Students discover adding or removing thermal energy affects particle motion, temperature, and state transitions. Through solving lake transformation accusations or investigating wood frog freezing survival with cryoprotectants, conducting four investigations testing metal ball thermal expansion, food coloring mixing rates, butter boat phase changes, and soda can air pressure, and engineering solutions for Particleville's pothole and water problems, students master states of matter principles.
- Lesson 1

Solve: Freezing Frogs + Missing Water Mystery
Birds are furious at humans—every winter, humans pave their lake with "white tar," then steal water for swimming pools! Mosa stands accused representing the human race. Students follow her year-long investigation gathering evidence. The discovery: it's the same substance—water—behaving differently in different states!

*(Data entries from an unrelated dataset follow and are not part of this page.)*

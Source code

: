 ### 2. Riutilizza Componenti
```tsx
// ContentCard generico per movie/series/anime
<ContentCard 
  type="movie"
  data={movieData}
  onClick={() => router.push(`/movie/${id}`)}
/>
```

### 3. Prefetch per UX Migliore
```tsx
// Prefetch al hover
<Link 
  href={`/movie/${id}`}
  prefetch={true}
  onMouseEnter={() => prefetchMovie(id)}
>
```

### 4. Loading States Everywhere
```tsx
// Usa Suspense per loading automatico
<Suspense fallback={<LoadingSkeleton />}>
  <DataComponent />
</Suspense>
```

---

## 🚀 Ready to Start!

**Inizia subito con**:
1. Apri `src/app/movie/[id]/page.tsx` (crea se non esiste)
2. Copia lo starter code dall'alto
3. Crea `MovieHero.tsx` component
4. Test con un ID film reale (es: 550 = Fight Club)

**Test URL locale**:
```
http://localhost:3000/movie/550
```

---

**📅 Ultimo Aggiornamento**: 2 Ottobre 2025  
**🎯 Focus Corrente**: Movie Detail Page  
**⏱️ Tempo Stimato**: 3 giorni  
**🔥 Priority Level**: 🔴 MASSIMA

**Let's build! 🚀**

Winter: water molecules slow down as thermal energy decreases, arrange in fixed patterns, freeze into ice (solid state—the "white tar"). Summer: thermal energy increases, molecules move faster, ice melts to liquid water that humans use for pools. Same H₂O molecules, different arrangements and motion explain the mystery. Birds learn about states of matter!
- Lesson 2

Make: Lab Stations: Experience States of Matter
Determine the best protocol for storing, transporting, and thawing plasma between hospitals! Students conduct four investigations understanding thermal energy and particle motion relationships. Investigation 1: Metal Ball and Ring—observe thermal expansion when adding/removing heat affects average kinetic energy. Station 1: Food Coloring in Water—watch food coloring spread faster in hot water (particles move faster) than cold water (particles move slower). Station 2: Butter Boats—investigate phase change as butter melts from solid to liquid with added thermal energy. Investigation 3: Soda Can Air Pressure—observe can crushing when cooling changes gas pressure. Investigation 4: PhET Simulation—manipulate variables testing pressure relationships. Develop models predicting state changes.
- Lesson 3

Engineer: Use States of Matter Knowledge to Solve a Problem in Particleville
The city of Particleville faces two problems: (1) Excessive potholes plaguing roads, (2) Desperate demand for fresh water threatening the community. Students select one problem and engineer solutions using states of matter knowledge. Pothole solutions might involve: materials that expand/contract less with temperature changes, self-healing asphalt using phase-change materials, coatings preventing freeze-thaw damage. Water solutions might involve: atmospheric water generators condensing water vapor from air, fog-catching nets, desalination systems converting saltwater to freshwater, water recycling technologies. They research materials, create technical diagrams or prototypes, and present designs explaining how controlling state changes solves community problems.